Exercise objective — What lines in the records include the string "Using"? Return each one.

[Working data — start]

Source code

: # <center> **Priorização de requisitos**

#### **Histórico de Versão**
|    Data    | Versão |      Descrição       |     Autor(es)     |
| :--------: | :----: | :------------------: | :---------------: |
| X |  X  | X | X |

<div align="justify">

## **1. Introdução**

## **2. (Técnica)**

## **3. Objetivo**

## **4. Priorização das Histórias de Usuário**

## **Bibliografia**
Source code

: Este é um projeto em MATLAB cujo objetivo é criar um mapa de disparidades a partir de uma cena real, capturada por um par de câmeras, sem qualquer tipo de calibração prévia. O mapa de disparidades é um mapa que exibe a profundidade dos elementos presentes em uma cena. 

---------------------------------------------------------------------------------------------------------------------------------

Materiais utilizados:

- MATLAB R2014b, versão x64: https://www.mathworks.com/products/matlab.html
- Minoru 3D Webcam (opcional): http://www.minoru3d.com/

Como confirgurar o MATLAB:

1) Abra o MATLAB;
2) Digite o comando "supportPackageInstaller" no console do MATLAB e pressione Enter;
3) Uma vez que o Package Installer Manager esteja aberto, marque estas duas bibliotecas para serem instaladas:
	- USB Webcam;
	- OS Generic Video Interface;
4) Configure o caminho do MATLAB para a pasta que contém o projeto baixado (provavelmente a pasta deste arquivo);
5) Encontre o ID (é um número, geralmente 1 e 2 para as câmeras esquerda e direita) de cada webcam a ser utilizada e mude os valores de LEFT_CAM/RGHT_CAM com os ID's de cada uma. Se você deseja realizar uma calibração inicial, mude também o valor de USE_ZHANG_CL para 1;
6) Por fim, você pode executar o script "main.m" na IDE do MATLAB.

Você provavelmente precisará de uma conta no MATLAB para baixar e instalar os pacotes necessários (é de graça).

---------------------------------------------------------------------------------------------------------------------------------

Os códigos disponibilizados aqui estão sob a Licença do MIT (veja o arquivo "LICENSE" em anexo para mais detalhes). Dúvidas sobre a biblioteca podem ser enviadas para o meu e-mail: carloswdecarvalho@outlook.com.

[Working data — finish]
[Working data — start]

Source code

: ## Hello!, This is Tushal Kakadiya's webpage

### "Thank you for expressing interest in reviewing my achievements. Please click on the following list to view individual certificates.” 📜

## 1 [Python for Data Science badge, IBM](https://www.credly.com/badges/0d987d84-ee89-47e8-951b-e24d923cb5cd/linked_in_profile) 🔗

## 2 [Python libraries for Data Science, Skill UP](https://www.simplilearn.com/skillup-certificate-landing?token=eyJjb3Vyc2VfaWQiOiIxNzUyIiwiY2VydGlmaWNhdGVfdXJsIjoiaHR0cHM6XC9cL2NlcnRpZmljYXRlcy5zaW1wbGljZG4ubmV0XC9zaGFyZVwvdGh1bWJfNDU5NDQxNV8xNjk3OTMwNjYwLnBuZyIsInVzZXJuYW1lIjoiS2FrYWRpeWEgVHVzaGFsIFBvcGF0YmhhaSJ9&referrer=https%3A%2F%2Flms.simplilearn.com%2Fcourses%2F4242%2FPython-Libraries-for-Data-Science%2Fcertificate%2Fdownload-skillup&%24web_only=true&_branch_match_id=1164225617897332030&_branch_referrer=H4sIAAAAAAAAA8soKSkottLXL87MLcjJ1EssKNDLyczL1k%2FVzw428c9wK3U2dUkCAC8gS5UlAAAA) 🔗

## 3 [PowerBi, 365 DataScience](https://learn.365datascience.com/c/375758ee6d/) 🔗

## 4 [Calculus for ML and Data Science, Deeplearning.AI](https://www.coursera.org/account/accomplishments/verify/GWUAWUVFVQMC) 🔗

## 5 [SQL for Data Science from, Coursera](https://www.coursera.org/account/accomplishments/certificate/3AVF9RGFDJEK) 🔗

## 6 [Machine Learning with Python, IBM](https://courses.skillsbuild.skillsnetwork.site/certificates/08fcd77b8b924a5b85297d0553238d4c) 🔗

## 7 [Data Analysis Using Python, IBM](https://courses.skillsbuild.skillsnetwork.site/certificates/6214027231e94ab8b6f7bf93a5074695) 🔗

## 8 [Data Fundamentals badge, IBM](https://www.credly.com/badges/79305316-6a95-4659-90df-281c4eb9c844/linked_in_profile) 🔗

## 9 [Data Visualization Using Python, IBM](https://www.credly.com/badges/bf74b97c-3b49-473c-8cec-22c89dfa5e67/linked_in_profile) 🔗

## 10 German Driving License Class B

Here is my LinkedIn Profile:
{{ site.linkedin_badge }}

[Working data — finish]

Answer for the task —
## 7 [Data Analysis Using Python, IBM](https://courses.skillsbuild.skillsnetwork.site/certificates/6214027231e94ab8b6f7bf93a5074695) 🔗
## 9 [Data Visualization Using Python, IBM](https://www.credly.com/badges/bf74b97c-3b49-473c-8cec-22c89dfa5e67/linked_in_profile) 🔗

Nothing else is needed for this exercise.